The Lake County Board of Commissioners are looking for a firm to provide medical services for county jail inmates for the next two to three years that complies with a federal mandate triggered eight years ago by a U.S. Department of Justice finding of substandard health care for inmates.
Dr. William Forgey’s Correctional Health Indiana Inc. has been running the jail clinic since 2012 without having to compete annually with any other providers. He and his 41-member staff are being paid $4.3 million this year.
Commissioners have been under fire this election year for failing to save taxpayer dollars by requiring competitive bidding for county government consultant and service vendors contracts.
Schererville Town Councilman Jerry Tippy, the Republican candidate for the 2nd District commissioner seat, has made that issue a key to his campaign to oust incumbent Commissioner Gerry Scheub, D-Crown Point.
Earlier this month, commissioners announced they would put the jail medical contract up for bid.
Scheub and the other two commissioners declined comment on Wednesday's bid opening. Scheub has previously said he too supports more competitive bidding for public contracts.
Tippy questions the timing because this is less than two week before the Nov. 8 election. "It's certainly suspicious," Tippy said Wednesday.
Earlier this month, commissioners announced that as many as 15 firms could show interest in the jail contract, but only two submitted bids.
Forgey's Correctional Health Indiana Inc. offered to continue their current service for a total of $9 million over the next two years or $13.6 million over the next three years.
Med-Staff Inc. of Hobart offered to take over inmate health care for a total of $7.8 million over the next two years or between $12.4 million and $12.7 million over the next three years.
Med-Staff appears to be the low bidder, but there is no guarantee that firm wins the job.
Med-Staff, run by former Hobart mayor Robert Malizzo, was the county jail's medical provider from 2007 until 2012 under former sheriff Roy Dominguez. Malizzo fell into disfavor when current Sheriff John Buncich took over.
Buncich said the Justice Department found fault with Malizzo's firm. Malizzo said the only problem was a shortage of nurses for all shifts, but commissioners refused to give him enough money to attract more nurses.
Instead, commissioners replaced Malizzo with Forgey although Malizzo was the low bidder in 2012. Malizzo sued the county over that defeat, but later dropped the suit.

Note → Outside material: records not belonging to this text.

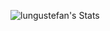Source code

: ![lungustefan's Stats](https://github-readme-stats.vercel.app/api?username=lungustefan&theme=vue-dark&show_icons=true&hide_border=true&count_private=true)
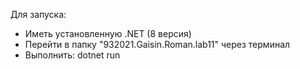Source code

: Для запуска:
- Иметь установленную .NET (8 версия)
- Перейти в папку "932021.Gaisin.Roman.lab11" через терминал
- Выполнить: dotnet run
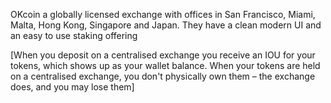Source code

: OKcoin a globally licensed exchange with offices in San Francisco, Miami, Malta, Hong Kong, Singapore and Japan. They have a clean modern UI and an easy to use staking offering

[When you deposit on a centralised exchange you receive an IOU for your tokens, which shows up as your wallet balance. When your tokens are held on a centralised exchange, you don't physically own them – the exchange does, and you may lose them]
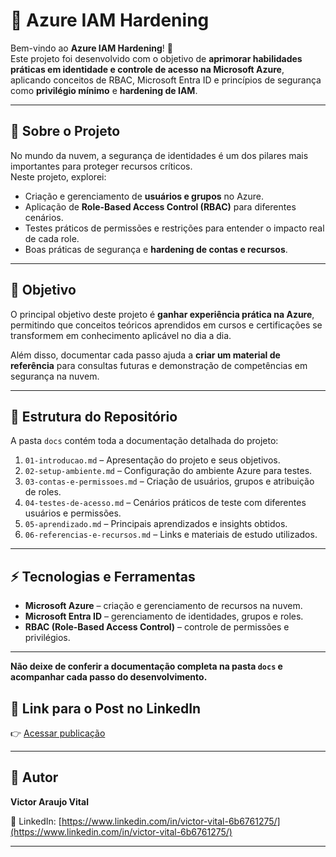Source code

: # 🔐 Azure IAM Hardening

Bem-vindo ao **Azure IAM Hardening**! 🚀  
Este projeto foi desenvolvido com o objetivo de **aprimorar habilidades práticas em identidade e controle de acesso na Microsoft Azure**, aplicando conceitos de RBAC, Microsoft Entra ID e princípios de segurança como **privilégio mínimo** e **hardening de IAM**.

---

## 🌟 Sobre o Projeto

No mundo da nuvem, a segurança de identidades é um dos pilares mais importantes para proteger recursos críticos.  
Neste projeto, explorei:

- Criação e gerenciamento de **usuários e grupos** no Azure.  
- Aplicação de **Role-Based Access Control (RBAC)** para diferentes cenários.  
- Testes práticos de permissões e restrições para entender o impacto real de cada role.  
- Boas práticas de segurança e **hardening de contas e recursos**.  

---

## 🎯 Objetivo

O principal objetivo deste projeto é **ganhar experiência prática na Azure**, permitindo que conceitos teóricos aprendidos em cursos e certificações se transformem em conhecimento aplicável no dia a dia.  

Além disso, documentar cada passo ajuda a **criar um material de referência** para consultas futuras e demonstração de competências em segurança na nuvem.

---

## 📂 Estrutura do Repositório

A pasta `docs` contém toda a documentação detalhada do projeto:

1. `01-introducao.md` – Apresentação do projeto e seus objetivos.  
2. `02-setup-ambiente.md` – Configuração do ambiente Azure para testes.  
3. `03-contas-e-permissoes.md` – Criação de usuários, grupos e atribuição de roles.  
4. `04-testes-de-acesso.md` – Cenários práticos de teste com diferentes usuários e permissões.  
5. `05-aprendizado.md` – Principais aprendizados e insights obtidos.  
6. `06-referencias-e-recursos.md` – Links e materiais de estudo utilizados.

---

## ⚡ Tecnologias e Ferramentas

- **Microsoft Azure** – criação e gerenciamento de recursos na nuvem.  
- **Microsoft Entra ID** – gerenciamento de identidades, grupos e roles.  
- **RBAC (Role-Based Access Control)** – controle de permissões e privilégios.  

---

**Não deixe de conferir a documentação completa na pasta `docs` e acompanhar cada passo do desenvolvimento.**  

## 📎 Link para o Post no LinkedIn

👉 [Acessar publicação]() 

---

## 👤 Autor

**Victor Araujo Vital**  

📌 LinkedIn: [https://www.linkedin.com/in/victor-vital-6b6761275/](https://www.linkedin.com/in/victor-vital-6b6761275/)

---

Malizzo said he expects Buncich will steer the jail contract to Forgey. He said Forgey and Buncich are longtime friends and Forgey employs the sheriff's "girlfriend" Debra Back as director of nursing in the jail.
Buncich said, "If the best (Malizzo) can do is to go with 'National Enquirer' stuff so be it." The sheriff acknowledged Back is a friend. "That has nothing to do with anything. She has a nursing degree and 35 years nursing experience."
The sheriff said Back and Forgey are county contractors. "They are not employees of mine. Their track record speaks for itself. They have helped clean up the mess Malizzo and his gang left us that cost the county millions of dollars."
Commissioners said they will only award a jail contract after the bids are studied by a panel of specialists who will give their recommendation at a future date.